• **Records for this task**:
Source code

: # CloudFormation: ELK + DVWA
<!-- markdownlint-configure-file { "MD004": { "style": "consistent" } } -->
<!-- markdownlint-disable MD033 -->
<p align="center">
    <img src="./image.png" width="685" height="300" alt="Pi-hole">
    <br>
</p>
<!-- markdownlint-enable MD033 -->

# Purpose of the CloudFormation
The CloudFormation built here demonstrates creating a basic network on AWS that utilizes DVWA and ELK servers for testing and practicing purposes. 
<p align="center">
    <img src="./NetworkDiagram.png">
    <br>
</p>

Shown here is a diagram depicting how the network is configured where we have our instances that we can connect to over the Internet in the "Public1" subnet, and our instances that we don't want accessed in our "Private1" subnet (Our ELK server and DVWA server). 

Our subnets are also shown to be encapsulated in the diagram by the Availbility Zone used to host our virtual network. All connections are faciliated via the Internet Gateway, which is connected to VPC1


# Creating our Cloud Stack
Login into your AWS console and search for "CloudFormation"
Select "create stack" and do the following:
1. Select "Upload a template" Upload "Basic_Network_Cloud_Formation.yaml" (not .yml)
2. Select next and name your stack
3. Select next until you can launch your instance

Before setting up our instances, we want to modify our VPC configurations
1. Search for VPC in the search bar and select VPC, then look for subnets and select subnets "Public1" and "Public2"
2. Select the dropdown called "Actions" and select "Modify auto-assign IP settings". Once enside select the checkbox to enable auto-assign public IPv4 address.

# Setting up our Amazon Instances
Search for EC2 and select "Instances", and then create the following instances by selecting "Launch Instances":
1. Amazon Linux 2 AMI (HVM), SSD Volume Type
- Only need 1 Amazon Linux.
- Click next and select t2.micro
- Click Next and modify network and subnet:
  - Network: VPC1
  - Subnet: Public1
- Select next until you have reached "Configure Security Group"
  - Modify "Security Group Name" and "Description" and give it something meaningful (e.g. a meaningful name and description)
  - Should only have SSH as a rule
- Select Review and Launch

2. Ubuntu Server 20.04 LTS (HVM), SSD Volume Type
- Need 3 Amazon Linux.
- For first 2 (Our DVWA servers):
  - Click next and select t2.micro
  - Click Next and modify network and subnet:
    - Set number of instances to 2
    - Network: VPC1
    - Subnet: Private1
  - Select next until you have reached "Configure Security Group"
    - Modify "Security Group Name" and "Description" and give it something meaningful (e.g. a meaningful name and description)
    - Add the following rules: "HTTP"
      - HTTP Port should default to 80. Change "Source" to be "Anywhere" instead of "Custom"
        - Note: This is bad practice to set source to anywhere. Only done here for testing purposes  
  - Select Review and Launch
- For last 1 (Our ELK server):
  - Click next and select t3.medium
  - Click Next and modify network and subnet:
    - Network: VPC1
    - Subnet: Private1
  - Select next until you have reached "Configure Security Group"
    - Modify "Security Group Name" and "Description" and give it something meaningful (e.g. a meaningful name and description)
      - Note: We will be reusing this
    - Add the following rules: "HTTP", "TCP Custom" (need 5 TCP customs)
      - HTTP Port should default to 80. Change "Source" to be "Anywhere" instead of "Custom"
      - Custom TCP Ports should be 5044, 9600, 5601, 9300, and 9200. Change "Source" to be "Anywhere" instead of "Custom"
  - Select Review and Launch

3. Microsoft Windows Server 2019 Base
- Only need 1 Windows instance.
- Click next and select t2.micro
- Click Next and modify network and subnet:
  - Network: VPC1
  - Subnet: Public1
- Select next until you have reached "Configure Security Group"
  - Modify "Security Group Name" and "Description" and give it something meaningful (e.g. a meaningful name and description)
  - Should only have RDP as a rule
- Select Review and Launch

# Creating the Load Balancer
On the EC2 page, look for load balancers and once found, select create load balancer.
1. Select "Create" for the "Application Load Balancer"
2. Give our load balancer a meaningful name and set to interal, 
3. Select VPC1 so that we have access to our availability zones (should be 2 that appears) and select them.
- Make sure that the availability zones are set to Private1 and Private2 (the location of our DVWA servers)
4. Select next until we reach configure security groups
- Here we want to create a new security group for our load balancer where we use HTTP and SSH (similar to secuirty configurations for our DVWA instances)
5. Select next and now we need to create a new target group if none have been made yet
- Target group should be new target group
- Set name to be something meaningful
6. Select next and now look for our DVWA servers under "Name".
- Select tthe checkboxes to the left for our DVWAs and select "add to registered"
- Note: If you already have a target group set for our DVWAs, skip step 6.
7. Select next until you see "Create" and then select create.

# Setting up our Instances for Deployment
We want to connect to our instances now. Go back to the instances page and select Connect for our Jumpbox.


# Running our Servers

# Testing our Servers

• **Activity**: Please transcribe the material above in full, keeping every character intact.

• **Exercise output**:
Source code

: # CloudFormation: ELK + DVWA
<!-- markdownlint-configure-file { "MD004": { "style": "consistent" } } -->
<!-- markdownlint-disable MD033 -->
<p align="center">
    <img src="./image.png" width="685" height="300" alt="Pi-hole">
    <br>
</p>
<!-- markdownlint-enable MD033 -->

# Purpose of the CloudFormation
The CloudFormation built here demonstrates creating a basic network on AWS that utilizes DVWA and ELK servers for testing and practicing purposes. 
<p align="center">
    <img src="./NetworkDiagram.png">
    <br>
</p>

Shown here is a diagram depicting how the network is configured where we have our instances that we can connect to over the Internet in the "Public1" subnet, and our instances that we don't want accessed in our "Private1" subnet (Our ELK server and DVWA server). 

Our subnets are also shown to be encapsulated in the diagram by the Availbility Zone used to host our virtual network. All connections are faciliated via the Internet Gateway, which is connected to VPC1


# Creating our Cloud Stack
Login into your AWS console and search for "CloudFormation"
Select "create stack" and do the following:
1. Select "Upload a template" Upload "Basic_Network_Cloud_Formation.yaml" (not .yml)
2. Select next and name your stack
3. Select next until you can launch your instance

Before setting up our instances, we want to modify our VPC configurations
1. Search for VPC in the search bar and select VPC, then look for subnets and select subnets "Public1" and "Public2"
2. Select the dropdown called "Actions" and select "Modify auto-assign IP settings". Once enside select the checkbox to enable auto-assign public IPv4 address.

# Setting up our Amazon Instances
Search for EC2 and select "Instances", and then create the following instances by selecting "Launch Instances":
1. Amazon Linux 2 AMI (HVM), SSD Volume Type
- Only need 1 Amazon Linux.
- Click next and select t2.micro
- Click Next and modify network and subnet:
  - Network: VPC1
  - Subnet: Public1
- Select next until you have reached "Configure Security Group"
  - Modify "Security Group Name" and "Description" and give it something meaningful (e.g. a meaningful name and description)
  - Should only have SSH as a rule
- Select Review and Launch

2. Ubuntu Server 20.04 LTS (HVM), SSD Volume Type
- Need 3 Amazon Linux.
- For first 2 (Our DVWA servers):
  - Click next and select t2.micro
  - Click Next and modify network and subnet:
    - Set number of instances to 2
    - Network: VPC1
    - Subnet: Private1
  - Select next until you have reached "Configure Security Group"
    - Modify "Security Group Name" and "Description" and give it something meaningful (e.g. a meaningful name and description)
    - Add the following rules: "HTTP"
      - HTTP Port should default to 80. Change "Source" to be "Anywhere" instead of "Custom"
        - Note: This is bad practice to set source to anywhere. Only done here for testing purposes  
  - Select Review and Launch
- For last 1 (Our ELK server):
  - Click next and select t3.medium
  - Click Next and modify network and subnet:
    - Network: VPC1
    - Subnet: Private1
  - Select next until you have reached "Configure Security Group"
    - Modify "Security Group Name" and "Description" and give it something meaningful (e.g. a meaningful name and description)
      - Note: We will be reusing this
    - Add the following rules: "HTTP", "TCP Custom" (need 5 TCP customs)
      - HTTP Port should default to 80. Change "Source" to be "Anywhere" instead of "Custom"
      - Custom TCP Ports should be 5044, 9600, 5601, 9300, and 9200. Change "Source" to be "Anywhere" instead of "Custom"
  - Select Review and Launch

3. Microsoft Windows Server 2019 Base
- Only need 1 Windows instance.
- Click next and select t2.micro
- Click Next and modify network and subnet:
  - Network: VPC1
  - Subnet: Public1
- Select next until you have reached "Configure Security Group"
  - Modify "Security Group Name" and "Description" and give it something meaningful (e.g. a meaningful name and description)
  - Should only have RDP as a rule
- Select Review and Launch

# Creating the Load Balancer
On the EC2 page, look for load balancers and once found, select create load balancer.
1. Select "Create" for the "Application Load Balancer"
2. Give our load balancer a meaningful name and set to interal, 
3. Select VPC1 so that we have access to our availability zones (should be 2 that appears) and select them.
- Make sure that the availability zones are set to Private1 and Private2 (the location of our DVWA servers)
4. Select next until we reach configure security groups
- Here we want to create a new security group for our load balancer where we use HTTP and SSH (similar to secuirty configurations for our DVWA instances)
5. Select next and now we need to create a new target group if none have been made yet
- Target group should be new target group
- Set name to be something meaningful
6. Select next and now look for our DVWA servers under "Name".
- Select tthe checkboxes to the left for our DVWAs and select "add to registered"
- Note: If you already have a target group set for our DVWAs, skip step 6.
7. Select next until you see "Create" and then select create.

# Setting up our Instances for Deployment
We want to connect to our instances now. Go back to the instances page and select Connect for our Jumpbox.


# Running our Servers

# Testing our Servers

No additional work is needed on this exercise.